You may then execute the provided example to ensure everything works e.g. ./build/src/demo.

TODO

  • Write unit tests (catch2).
    • Check https://youtu.be/YbgH7yat-Jo?t=1455 and https://www.youtube.com/watch?v=Ob5_XZrFQH0&t=589s
    • A given input (with fixed n and k) will have N reference outputs which the output of a given revision of the implementation has to compare against (i.e. references' mean or any one of them) within a tolerance.
      • The comparison would be done by euclidean distance between output ranges of indices.
    • Do this for differently typed (range-wise, value type-wise, cv-qualification-wise) X inputs.
  • Fuzz testing
  • Set up CI.
    • ninjawedding@includecpp: if you've got CI configured you should have at least one test configuration that runs your tests with sanitizers enabled.
    • Benchmark compile and run times.
  • Subject further refactorings to TDD.
  • See if k_means_impl's steps can be made into custom views (see https://youtu.be/d_E-VLyUnzc?list=PLco7M25q_3hCWAYODpIDsq9_IH9oXf04W&t=1035); it's currently operating with eager intermediate operations.
    • "Just as with borrowed ranges, a type can opt in to being a view using the enable_view trait, or by inheriting from ranges::views_base.
  • Adapt implementation to rvalue inputs (e.g. spans, adapted views, borrowed ranges) either with rvalue ref parameter overload, or with a specialization returning a kmn::dangling_reference empty object when appropriate for handling the returned data_points and out_indices references.
  • Prettify print_kmn_result with a tabular format display.
  • Look into how to detect moves/copies of types (including library types).
  • Make sure these are used as they should be: move semantics, RVO, in-place construction, explicit ctors, noexcept...etc.
  • Look into SBO for the returned vectors; SBO for up to a reasonable size (2 for k?) and allocate beyond that.
    • seph@includecpp: There are so called static vector types that have a max size and then allocate like a regular vector if it goes beyond that
    • killerbee13@includecpp: Boost has an SBO vector.
    • Darrell Wright@includecpp: reducing the smaller allocations by vector can have a good perf benefit. something like a min reserve of 1-4kb. vecT.reserve( 4096/sizeof(T) ) depending on allocation patterns, SBO may not help.
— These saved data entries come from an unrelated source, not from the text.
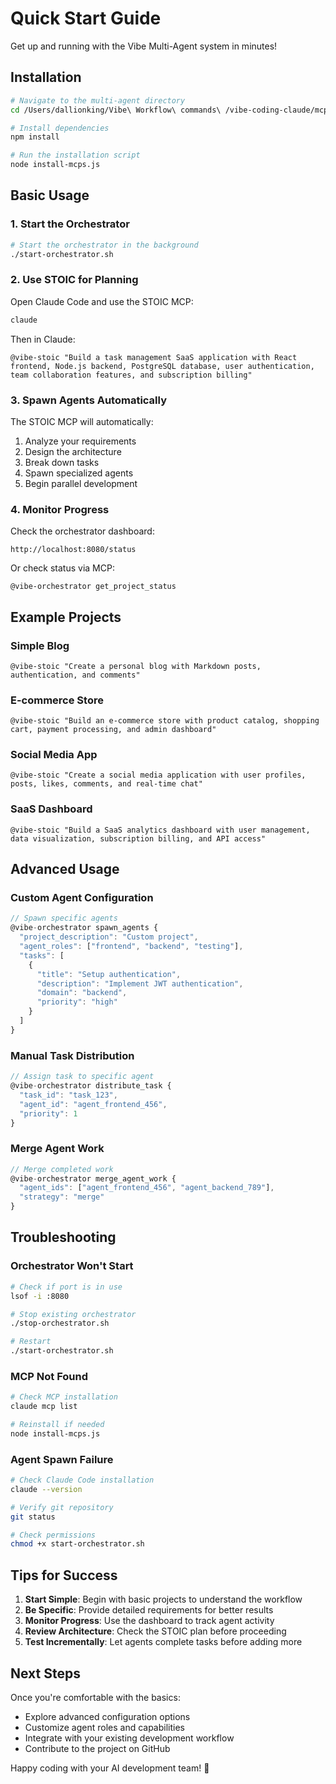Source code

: # Quick Start Guide

Get up and running with the Vibe Multi-Agent system in minutes!

## Installation

```bash
# Navigate to the multi-agent directory
cd /Users/dallionking/Vibe\ Workflow\ commands\ /vibe-coding-claude/mcps/vibe-multi-agent

# Install dependencies
npm install

# Run the installation script
node install-mcps.js
```

## Basic Usage

### 1. Start the Orchestrator

```bash
# Start the orchestrator in the background
./start-orchestrator.sh
```

### 2. Use STOIC for Planning

Open Claude Code and use the STOIC MCP:

```bash
claude
```

Then in Claude:

```
@vibe-stoic "Build a task management SaaS application with React frontend, Node.js backend, PostgreSQL database, user authentication, team collaboration features, and subscription billing"
```

### 3. Spawn Agents Automatically

The STOIC MCP will automatically:
1. Analyze your requirements
2. Design the architecture
3. Break down tasks
4. Spawn specialized agents
5. Begin parallel development

### 4. Monitor Progress

Check the orchestrator dashboard:
```
http://localhost:8080/status
```

Or check status via MCP:
```
@vibe-orchestrator get_project_status
```

## Example Projects

### Simple Blog
```
@vibe-stoic "Create a personal blog with Markdown posts, authentication, and comments"
```

### E-commerce Store
```
@vibe-stoic "Build an e-commerce store with product catalog, shopping cart, payment processing, and admin dashboard"
```

### Social Media App
```
@vibe-stoic "Create a social media application with user profiles, posts, likes, comments, and real-time chat"
```

### SaaS Dashboard
```
@vibe-stoic "Build a SaaS analytics dashboard with user management, data visualization, subscription billing, and API access"
```

## Advanced Usage

### Custom Agent Configuration

```javascript
// Spawn specific agents
@vibe-orchestrator spawn_agents {
  "project_description": "Custom project",
  "agent_roles": ["frontend", "backend", "testing"],
  "tasks": [
    {
      "title": "Setup authentication",
      "description": "Implement JWT authentication",
      "domain": "backend",
      "priority": "high"
    }
  ]
}
```

### Manual Task Distribution

```javascript
// Assign task to specific agent
@vibe-orchestrator distribute_task {
  "task_id": "task_123",
  "agent_id": "agent_frontend_456",
  "priority": 1
}
```

### Merge Agent Work

```javascript
// Merge completed work
@vibe-orchestrator merge_agent_work {
  "agent_ids": ["agent_frontend_456", "agent_backend_789"],
  "strategy": "merge"
}
```

## Troubleshooting

### Orchestrator Won't Start
```bash
# Check if port is in use
lsof -i :8080

# Stop existing orchestrator
./stop-orchestrator.sh

# Restart
./start-orchestrator.sh
```

### MCP Not Found
```bash
# Check MCP installation
claude mcp list

# Reinstall if needed
node install-mcps.js
```

### Agent Spawn Failure
```bash
# Check Claude Code installation
claude --version

# Verify git repository
git status

# Check permissions
chmod +x start-orchestrator.sh
```

## Tips for Success

1. **Start Simple**: Begin with basic projects to understand the workflow
2. **Be Specific**: Provide detailed requirements for better results
3. **Monitor Progress**: Use the dashboard to track agent activity
4. **Review Architecture**: Check the STOIC plan before proceeding
5. **Test Incrementally**: Let agents complete tasks before adding more

## Next Steps

Once you're comfortable with the basics:
- Explore advanced configuration options
- Customize agent roles and capabilities
- Integrate with your existing development workflow
- Contribute to the project on GitHub

Happy coding with your AI development team! 🚀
Also, it has a potential hit with move being slower
  • Write a blog?
  • Provide an interface for file input.
  • Convergence criteria instead of n iterations.
  • dicroce@Reddit: Write auto_k_means; start with K=1, iteratively employ k-means with greater K's until adding a new centroid implies most of the satellites assigned to it came from an existing cluster.
  • Concurrency.
  • Look into #include <immintrin.h> compiler intrinsics.

Thanks

My thanks go to a few competent minds from the #includecpp Discord who helped me in understanding the C++ ins and outs to write this code: sarah, Léo, marcorubini, oktal, Lesley Lai and ninjawedding. Lorely and melak-47 for the CMake stuff. tre, Nicole Mazzuca and Robert Schumacher for the vcpkg stuff.